Collection of American English words and their meanings

The New Oxford American Dictionary (NOAD) is a single-volume dictionary of American English compiled by American editors at the Oxford University Press.

NOAD is based upon the New Oxford Dictionary of English (NODE), published in the United Kingdom in 1998, although with substantial editing, additional entries, and the inclusion of illustrations.
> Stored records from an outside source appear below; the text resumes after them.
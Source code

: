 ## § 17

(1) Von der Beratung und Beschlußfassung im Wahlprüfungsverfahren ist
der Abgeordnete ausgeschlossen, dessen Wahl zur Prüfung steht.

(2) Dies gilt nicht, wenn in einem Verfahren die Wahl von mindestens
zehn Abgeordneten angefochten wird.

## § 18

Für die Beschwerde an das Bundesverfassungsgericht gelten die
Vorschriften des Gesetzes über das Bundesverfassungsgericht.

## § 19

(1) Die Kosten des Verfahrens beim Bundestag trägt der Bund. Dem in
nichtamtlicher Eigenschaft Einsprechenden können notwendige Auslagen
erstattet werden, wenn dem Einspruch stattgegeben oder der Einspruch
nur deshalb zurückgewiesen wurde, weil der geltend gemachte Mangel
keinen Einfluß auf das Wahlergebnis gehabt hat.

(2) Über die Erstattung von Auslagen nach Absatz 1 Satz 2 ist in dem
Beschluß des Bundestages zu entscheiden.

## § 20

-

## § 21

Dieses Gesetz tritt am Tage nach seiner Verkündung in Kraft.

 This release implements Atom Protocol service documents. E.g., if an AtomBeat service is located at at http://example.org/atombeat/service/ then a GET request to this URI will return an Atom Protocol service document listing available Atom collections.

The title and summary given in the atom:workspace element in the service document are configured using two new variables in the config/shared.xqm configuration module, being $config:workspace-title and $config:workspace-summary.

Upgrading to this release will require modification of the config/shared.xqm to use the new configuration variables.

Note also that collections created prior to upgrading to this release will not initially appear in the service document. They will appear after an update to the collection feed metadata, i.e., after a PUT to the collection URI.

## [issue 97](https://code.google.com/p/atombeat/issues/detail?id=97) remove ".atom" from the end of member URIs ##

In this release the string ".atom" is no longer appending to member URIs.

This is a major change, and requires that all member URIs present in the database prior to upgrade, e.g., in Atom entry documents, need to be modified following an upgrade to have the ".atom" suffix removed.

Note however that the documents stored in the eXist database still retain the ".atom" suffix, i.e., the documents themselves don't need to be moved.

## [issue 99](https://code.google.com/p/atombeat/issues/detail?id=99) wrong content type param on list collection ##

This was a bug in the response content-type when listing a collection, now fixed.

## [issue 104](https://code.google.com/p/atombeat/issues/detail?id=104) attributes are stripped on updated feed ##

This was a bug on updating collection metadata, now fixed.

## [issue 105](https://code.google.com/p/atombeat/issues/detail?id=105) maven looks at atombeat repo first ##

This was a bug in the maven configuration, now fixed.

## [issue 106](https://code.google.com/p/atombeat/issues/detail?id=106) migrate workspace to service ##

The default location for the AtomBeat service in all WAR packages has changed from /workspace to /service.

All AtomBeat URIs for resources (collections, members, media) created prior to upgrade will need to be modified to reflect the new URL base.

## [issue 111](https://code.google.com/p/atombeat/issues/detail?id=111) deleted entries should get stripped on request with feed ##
It is based on a corpus linguistics analysis of Oxford's 200 million word database of contemporary American English.

NOAD includes a diacritical respelling scheme to convey pronunciations, as opposed to the Gimson phonemic IPA system that is used in NODE.

==Editions==

===First edition===
Published in September 2001, the first edition was edited by Elizabeth J. Jewell and Frank Abate.

===Second edition===
Published in May 2005, the second edition was edited by Erin McKean. The edition added nearly 3,000 new words, senses, and phrases. It was in a large format, with 2096 pages, and was 8½" by 11" in size. It included a CD-ROM with the full text of the dictionary for Palm OS devices.
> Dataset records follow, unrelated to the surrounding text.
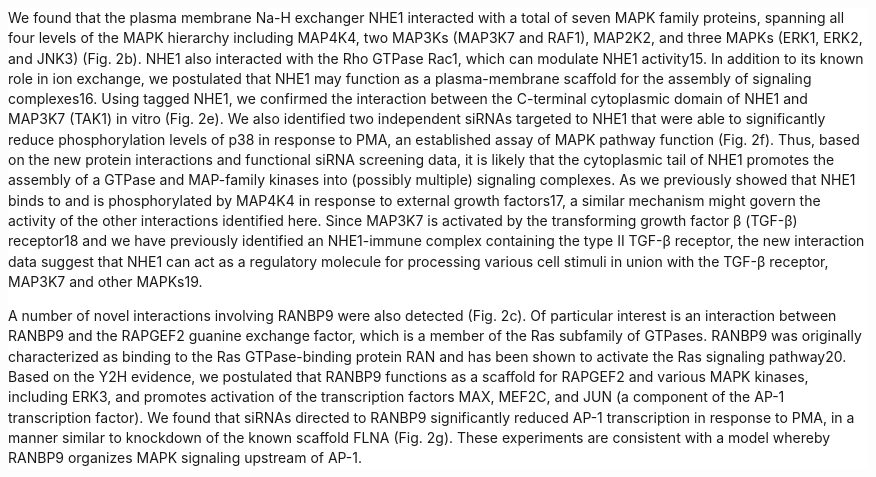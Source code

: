 We found that the plasma membrane Na-H exchanger NHE1 interacted with a total of seven MAPK family proteins, spanning all four levels of the MAPK hierarchy including MAP4K4, two MAP3Ks (MAP3K7 and RAF1), MAP2K2, and three MAPKs (ERK1, ERK2, and JNK3) (Fig. 2b). NHE1 also interacted with the Rho GTPase Rac1, which can modulate NHE1 activity15. In addition to its known role in ion exchange, we postulated that NHE1 may function as a plasma-membrane scaffold for the assembly of signaling complexes16. Using tagged NHE1, we confirmed the interaction between the C-terminal cytoplasmic domain of NHE1 and MAP3K7 (TAK1) in vitro (Fig. 2e). We also identified two independent siRNAs targeted to NHE1 that were able to significantly reduce phosphorylation levels of p38 in response to PMA, an established assay of MAPK pathway function (Fig. 2f). Thus, based on the new protein interactions and functional siRNA screening data, it is likely that the cytoplasmic tail of NHE1 promotes the assembly of a GTPase and MAP-family kinases into (possibly multiple) signaling complexes. As we previously showed that NHE1 binds to and is phosphorylated by MAP4K4 in response to external growth factors17, a similar mechanism might govern the activity of the other interactions identified here. Since MAP3K7 is activated by the transforming growth factor β (TGF-β) receptor18 and we have previously identified an NHE1-immune complex containing the type II TGF-β receptor, the new interaction data suggest that NHE1 can act as a regulatory molecule for processing various cell stimuli in union with the TGF-β receptor, MAP3K7 and other MAPKs19.

A number of novel interactions involving RANBP9 were also detected (Fig. 2c). Of particular interest is an interaction between RANBP9 and the RAPGEF2 guanine exchange factor, which is a member of the Ras subfamily of GTPases. RANBP9 was originally characterized as binding to the Ras GTPase-binding protein RAN and has been shown to activate the Ras signaling pathway20. Based on the Y2H evidence, we postulated that RANBP9 functions as a scaffold for RAPGEF2 and various MAPK kinases, including ERK3, and promotes activation of the transcription factors MAX, MEF2C, and JUN (a component of the AP-1 transcription factor). We found that siRNAs directed to RANBP9 significantly reduced AP-1 transcription in response to PMA, in a manner similar to knockdown of the known scaffold FLNA (Fig. 2g). These experiments are consistent with a model whereby RANBP9 organizes MAPK signaling upstream of AP-1.
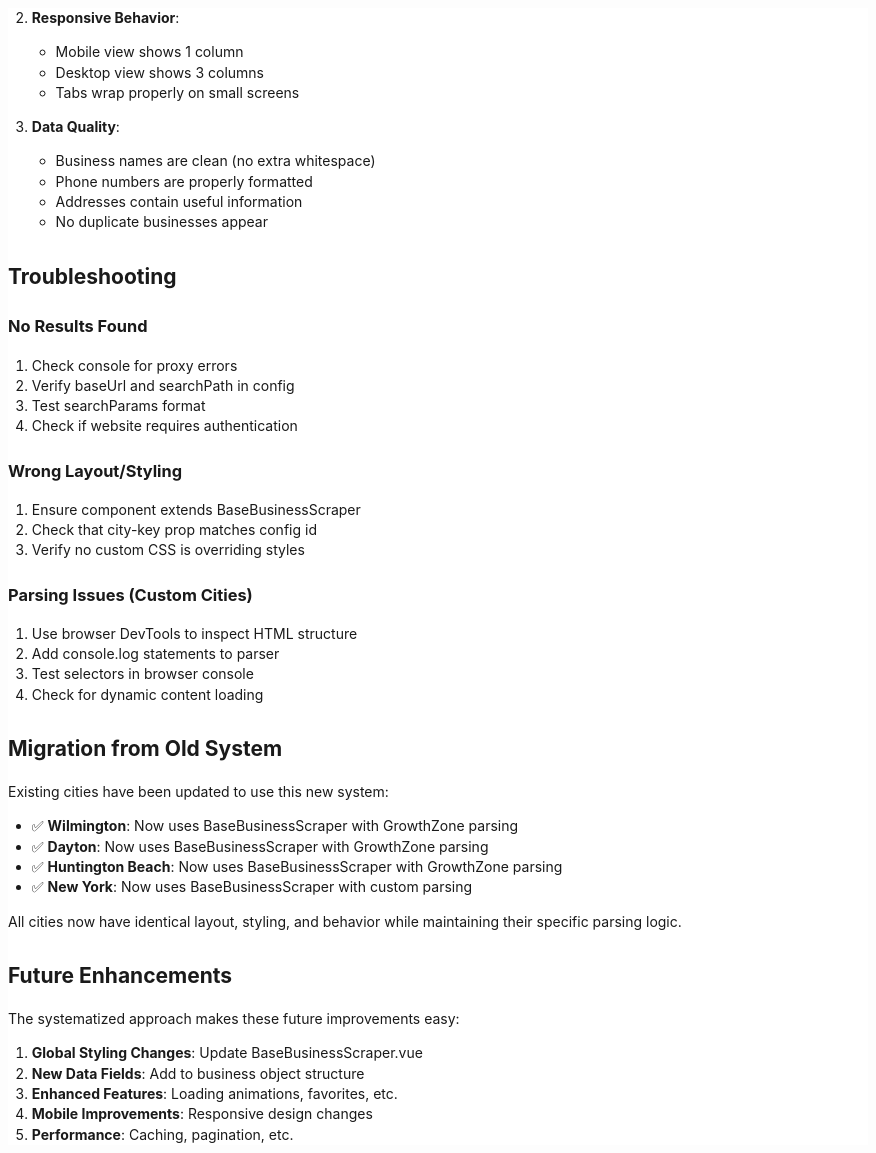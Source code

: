 2. **Responsive Behavior**:
   - Mobile view shows 1 column
   - Desktop view shows 3 columns
   - Tabs wrap properly on small screens

3. **Data Quality**:
   - Business names are clean (no extra whitespace)
   - Phone numbers are properly formatted
   - Addresses contain useful information
   - No duplicate businesses appear

## Troubleshooting

### No Results Found
1. Check console for proxy errors
2. Verify baseUrl and searchPath in config
3. Test searchParams format
4. Check if website requires authentication

### Wrong Layout/Styling
1. Ensure component extends BaseBusinessScraper
2. Check that city-key prop matches config id
3. Verify no custom CSS is overriding styles

### Parsing Issues (Custom Cities)
1. Use browser DevTools to inspect HTML structure
2. Add console.log statements to parser
3. Test selectors in browser console
4. Check for dynamic content loading

## Migration from Old System

Existing cities have been updated to use this new system:
- ✅ **Wilmington**: Now uses BaseBusinessScraper with GrowthZone parsing
- ✅ **Dayton**: Now uses BaseBusinessScraper with GrowthZone parsing  
- ✅ **Huntington Beach**: Now uses BaseBusinessScraper with GrowthZone parsing
- ✅ **New York**: Now uses BaseBusinessScraper with custom parsing

All cities now have identical layout, styling, and behavior while maintaining their specific parsing logic.

## Future Enhancements

The systematized approach makes these future improvements easy:

1. **Global Styling Changes**: Update BaseBusinessScraper.vue
2. **New Data Fields**: Add to business object structure
3. **Enhanced Features**: Loading animations, favorites, etc.
4. **Mobile Improvements**: Responsive design changes
5. **Performance**: Caching, pagination, etc.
Since 2005 Apple Inc.'s Mac OS X operating system has come bundled with a dictionary application and widget which credits as its source "Oxford American Dictionaries", and contains the full text of NOAD2. The Amazon Kindle reading device also uses NOAD as its built-in dictionary, along with a choice for the Oxford Dictionary of English.

Oxford University Press published NOAD2 in electronic form in 2006 at the OxfordAmericanDictionary.com, and in 2010, along with the Oxford Dictionary of English, as part of Oxford Dictionaries Online.

===Third edition===
Published in August 2010, the third edition was edited by Angus Stevenson and Christine A. Lindberg. This edition includes over 2,000 new words, senses, and phrases, and over 1,000 illustrations; hundreds of new and revised explanatory notes, new "Word Trends" feature charts usage for rapidly changing words and phrases.

===Abridged edition===
Based on the NODE, the Concise Oxford American Dictionary was published in 2006.

==Fictitious entry==
The dictionary includes an entry for the word "esquivalience", which it defines as meaning "the willful avoidance of one's official responsibilities". This is a fictitious entry, intended to protect the copyright of the publication. The entry was invented by Christine Lindberg, one of the editors of the NOAD.

With the publication of the second edition, a rumor circulated that the dictionary contained a fictitious entry in the letter 'e'. New Yorker contributing editor Henry Alford combed the section, and discussed several unusual entries he found with a group of American lexicographers. Most found "esquivalience" to be the most likely candidate, and when Alford approached NOAD editor in chief Erin McKean she confirmed it was a fake entry, which had been present since the first edition, in order to protect the copyright of the CD-ROM edition. Of the word, she said "its inherent fakeitude is fairly obvious".

The fake entry apparently ensnared Dictionary.com, which included an entry for it (that has since been removed) which it attributed to Webster's New Millennium Dictionary, both of which are owned by the private company Lexico. Possibly due to its licensing of Oxford dictionaries, Google Dictionary included the word, listing three meanings and giving usage examples.

==Other Oxford dictionaries==

- Oxford American Dictionary (OAD)
- Oxford English Dictionary (OED)
- Shorter Oxford English Dictionary (SOED)
- Oxford Dictionary of English (ODE)
- Concise Oxford English Dictionary (COED)
- Australian Oxford Dictionary (AOD)
- Canadian Oxford Dictionary (CanOD)
- Oxford Advanced Learner's Dictionary (OALD)

== See also ==
- Dord
- Trap street

==Bibliography==
- New Oxford American Dictionary, First Edition, Elizabeth J. Jewell and Frank R. Abate (editors), 2192 pages, September 2001, Oxford University Press, ISBN 0-19-511227-X.
- New Oxford American Dictionary, Second Edition, Erin McKean (editor), 2096 pages, May 2005, Oxford University Press, ISBN 0-19-517077-6.
- New Oxford American Dictionary, Third Edition, Angus Stevenson and Christine A. Lindberg (editors), 2096 pages, August 2010, Oxford University Press, ISBN 978-0-19-539288-3.